What the task requires: Identify each line below that contains the word "down", and copy it out.

Data shown:

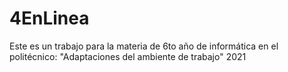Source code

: # 4EnLinea

Este es un trabajo para la materia de 6to año de informática en el politécnico: "Adaptaciones del ambiente de trabajo" 2021
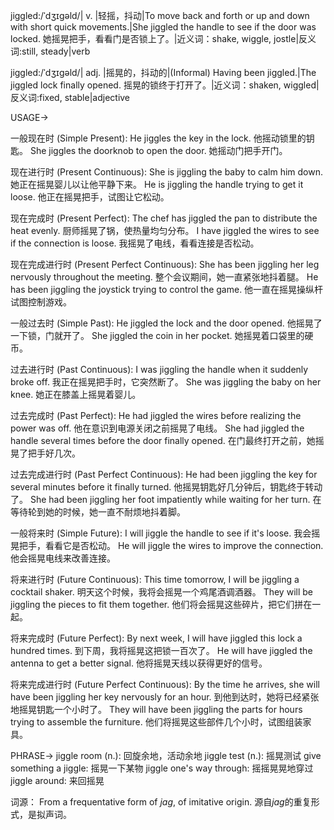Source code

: jiggled:/ˈdʒɪɡəld/| v. |轻摇，抖动|To move back and forth or up and down with short quick movements.|She jiggled the handle to see if the door was locked. 她摇晃把手，看看门是否锁上了。|近义词：shake, wiggle, jostle|反义词:still, steady|verb

jiggled:/ˈdʒɪɡəld/| adj. |摇晃的，抖动的|(Informal) Having been jiggled.|The jiggled lock finally opened. 摇晃的锁终于打开了。|近义词：shaken, wiggled|反义词:fixed, stable|adjective


USAGE->

一般现在时 (Simple Present):
He jiggles the key in the lock. 他摇动锁里的钥匙。
She jiggles the doorknob to open the door. 她摇动门把手开门。

现在进行时 (Present Continuous):
She is jiggling the baby to calm him down.  她正在摇晃婴儿以让他平静下来。
He is jiggling the handle trying to get it loose. 他正在摇晃把手，试图让它松动。

现在完成时 (Present Perfect):
The chef has jiggled the pan to distribute the heat evenly. 厨师摇晃了锅，使热量均匀分布。
I have jiggled the wires to see if the connection is loose. 我摇晃了电线，看看连接是否松动。

现在完成进行时 (Present Perfect Continuous):
She has been jiggling her leg nervously throughout the meeting.  整个会议期间，她一直紧张地抖着腿。
He has been jiggling the joystick trying to control the game. 他一直在摇晃操纵杆试图控制游戏。

一般过去时 (Simple Past):
He jiggled the lock and the door opened. 他摇晃了一下锁，门就开了。
She jiggled the coin in her pocket. 她摇晃着口袋里的硬币。

过去进行时 (Past Continuous):
I was jiggling the handle when it suddenly broke off. 我正在摇晃把手时，它突然断了。
She was jiggling the baby on her knee. 她正在膝盖上摇晃着婴儿。

过去完成时 (Past Perfect):
He had jiggled the wires before realizing the power was off. 他在意识到电源关闭之前摇晃了电线。
She had jiggled the handle several times before the door finally opened. 在门最终打开之前，她摇晃了把手好几次。

过去完成进行时 (Past Perfect Continuous):
He had been jiggling the key for several minutes before it finally turned. 他摇晃钥匙好几分钟后，钥匙终于转动了。
She had been jiggling her foot impatiently while waiting for her turn. 在等待轮到她的时候，她一直不耐烦地抖着脚。

一般将来时 (Simple Future):
I will jiggle the handle to see if it's loose. 我会摇晃把手，看看它是否松动。
He will jiggle the wires to improve the connection. 他会摇晃电线来改善连接。

将来进行时 (Future Continuous):
This time tomorrow, I will be jiggling a cocktail shaker. 明天这个时候，我将会摇晃一个鸡尾酒调酒器。
They will be jiggling the pieces to fit them together. 他们将会摇晃这些碎片，把它们拼在一起。

将来完成时 (Future Perfect):
By next week, I will have jiggled this lock a hundred times. 到下周，我将摇晃这把锁一百次了。
He will have jiggled the antenna to get a better signal. 他将摇晃天线以获得更好的信号。

将来完成进行时 (Future Perfect Continuous):
By the time he arrives, she will have been jiggling her key nervously for an hour.  到他到达时，她将已经紧张地摇晃钥匙一个小时了。
They will have been jiggling the parts for hours trying to assemble the furniture.  他们将摇晃这些部件几个小时，试图组装家具。


PHRASE->
jiggle room (n.):  回旋余地，活动余地
jiggle test (n.): 摇晃测试
give something a jiggle:  摇晃一下某物
jiggle one's way through: 摇摇晃晃地穿过
jiggle around:  来回摇晃

词源：
From a frequentative form of *jag*, of imitative origin.  源自*jag*的重复形式，是拟声词。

Written answer:
: jiggled:/ˈdʒɪɡəld/| v. |轻摇，抖动|To move back and forth or up and down with short quick movements.|She jiggled the handle to see if the door was locked. 她摇晃把手，看看门是否锁上了。|近义词：shake, wiggle, jostle|反义词:still, steady|verb
She is jiggling the baby to calm him down.  她正在摇晃婴儿以让他平静下来。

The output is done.